Configuring User Name Mapping – Part 1
On this page, I have put some information about how you can configure User Name Mapping. It doesn’t have the complete step-by-step kind of touch to it since that article was all about getting Server for NFS to work.
To do justice to User Name Mapping, I am beginning a series of posts which discusses different UNIX environments and how they can be used with User Name Mapping to allow Windows systems to interoperate with UNIX environment and help migrating data from UNIX systems to Windows. This post, again, will not have step-by-step guide to configure User Name Mapping. That’s something to follow in the next posts.
A typical UNIX environment may use local files (/etc/passwd and /etc/group) to manage authentication and manage access. In addition to local files, a UNIX system can also make use of NIS and LDAP to authenticate users centrally. Having centralized authentication make more sense if people need to access data on NFS servers – more so because all NFS cares about is UIDs and GIDs to allow access to data.
If an environment doesn’t have centralized control on user and group accounts, it presents many challenges when it comes to security and managing unique UIDs and GIDs across all UNIX systems. NIS and LDAP reduce this overhead and provide easy to manage repository of user and group accounts. They also provide mechanisms such as netgroups to further strengthen security on NFS shares.
If your environment doesn’t use NIS or LDAP for authentication and if your users and groups are scattered on different UNIX systems having their own user and group naming conventions and the UIDs and GIDs are duplicated between them – you really need to make a lot of changes before you can reap the benefits of UNIX interoperability components shipped with Windows and Services for UNIX 3.5 product.

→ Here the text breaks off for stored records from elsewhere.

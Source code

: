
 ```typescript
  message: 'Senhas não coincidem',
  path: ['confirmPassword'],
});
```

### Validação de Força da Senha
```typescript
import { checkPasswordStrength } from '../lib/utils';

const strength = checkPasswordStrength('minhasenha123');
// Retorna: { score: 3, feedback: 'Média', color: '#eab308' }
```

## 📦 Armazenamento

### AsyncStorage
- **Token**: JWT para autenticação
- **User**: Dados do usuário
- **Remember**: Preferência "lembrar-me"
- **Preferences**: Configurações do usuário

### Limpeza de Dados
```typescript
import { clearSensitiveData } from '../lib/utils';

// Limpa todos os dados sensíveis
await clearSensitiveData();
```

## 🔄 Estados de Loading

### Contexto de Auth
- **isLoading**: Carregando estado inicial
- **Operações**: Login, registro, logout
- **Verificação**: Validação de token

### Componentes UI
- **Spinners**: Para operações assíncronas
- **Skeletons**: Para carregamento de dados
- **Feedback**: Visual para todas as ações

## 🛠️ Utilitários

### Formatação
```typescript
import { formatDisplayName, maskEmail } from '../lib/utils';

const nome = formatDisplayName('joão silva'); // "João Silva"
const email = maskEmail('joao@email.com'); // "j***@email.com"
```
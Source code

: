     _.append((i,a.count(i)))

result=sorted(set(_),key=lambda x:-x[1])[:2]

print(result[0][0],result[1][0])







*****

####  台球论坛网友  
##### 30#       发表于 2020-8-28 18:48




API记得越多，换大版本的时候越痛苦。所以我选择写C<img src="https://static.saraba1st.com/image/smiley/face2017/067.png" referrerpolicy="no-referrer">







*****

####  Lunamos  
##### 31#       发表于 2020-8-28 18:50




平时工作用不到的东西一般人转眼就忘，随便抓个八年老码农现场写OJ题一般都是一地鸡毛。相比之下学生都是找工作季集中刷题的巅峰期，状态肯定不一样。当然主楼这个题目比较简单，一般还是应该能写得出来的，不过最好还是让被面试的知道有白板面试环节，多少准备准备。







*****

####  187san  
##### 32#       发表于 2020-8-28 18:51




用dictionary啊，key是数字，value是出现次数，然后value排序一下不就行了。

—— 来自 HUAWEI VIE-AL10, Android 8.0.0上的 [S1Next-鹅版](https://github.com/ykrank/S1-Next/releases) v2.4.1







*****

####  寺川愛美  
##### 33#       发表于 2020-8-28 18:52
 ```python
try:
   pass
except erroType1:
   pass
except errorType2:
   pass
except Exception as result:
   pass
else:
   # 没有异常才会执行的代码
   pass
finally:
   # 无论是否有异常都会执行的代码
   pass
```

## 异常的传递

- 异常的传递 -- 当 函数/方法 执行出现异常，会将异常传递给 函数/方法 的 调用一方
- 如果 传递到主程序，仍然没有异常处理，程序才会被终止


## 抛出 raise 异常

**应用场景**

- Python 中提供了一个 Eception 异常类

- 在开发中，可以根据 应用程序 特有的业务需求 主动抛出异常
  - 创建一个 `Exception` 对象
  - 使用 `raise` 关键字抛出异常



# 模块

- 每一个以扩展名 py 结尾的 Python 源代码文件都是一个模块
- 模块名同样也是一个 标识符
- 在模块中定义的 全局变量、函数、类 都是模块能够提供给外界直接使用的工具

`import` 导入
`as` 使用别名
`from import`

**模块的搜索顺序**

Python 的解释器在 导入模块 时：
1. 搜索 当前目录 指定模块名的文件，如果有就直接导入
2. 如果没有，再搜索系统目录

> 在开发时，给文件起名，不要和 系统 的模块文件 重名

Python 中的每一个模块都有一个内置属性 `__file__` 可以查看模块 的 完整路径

To start with – you would need to ensure that your users and group have unique UIDs and GIDs and there are no conflicts across all systems.
You, of course, need to ensure that the user and group names are unique too.
Most difficult part is to plan and change UIDs and GIDs on UNIX systems. It’s not easy but you follow some simple steps to get it done sooner than later –
- Allocate a range of UIDs and GIDs for each of your UNIX system. This range needs to be calculated based on the number of users and groups created on them.
- Changing the UIDs and GIDs can be done quickly using the awk command. A simple awk script can scan the /etc/passwd and /etc/group files and change the UIDs and GIDs based on the range you allocated in first step.
- Changing UIDs and GIDs will immediately result in access being revoked on the local and remote file system resources since it’s based on UIDs and GIDs and not names of the users and groups. However, you can run a find command with the right syntax to search for the files and directories owned by a user’s old UID and change it to the new UID. Same applies for groups.
It becomes really easy if you can put together a script which searches and changes UIDs and GIDs on files and folders simultaneously when changing the UIDs and GIDs in /etc/passwd and /etc/group files.
- Depending upon how it worked earlier, you might also have to look for accounts which belong to same users and groups on different UNIX systems and match their UIDs and GIDs so that they have same values on all of those systems.
- Last and most important part is to now combine /etc/passwd and /etc/group files from all of the systems and form a single master database.
You can very well use this database to implement a centralized authentication using NIS. Check back later on this blog to look for the steps to do that.
For now, you need to move this master database to the server running the User Name Mapping service and use it configure appropriate user and group mappings.
On the other hand, things become really easy if you have NIS or LDAP already running in your environment – User Name Mapping can directly connect to your NIS servers and fetch the details to create mappings for user and group accounts.
Server for NFS and Client for NFS which ship with Windows Server 2003 R2 and Windows Vista can also talk to your RFC2307-compliant LDAP store to fetch the UID and GID information directly. This will also be featured in Windows Server 2008. It also helps you eliminate User Name Mapping service from your setup and stop worrying about mapping users and groups manually when adding new accounts (if you are not making good use of Simple Mappings).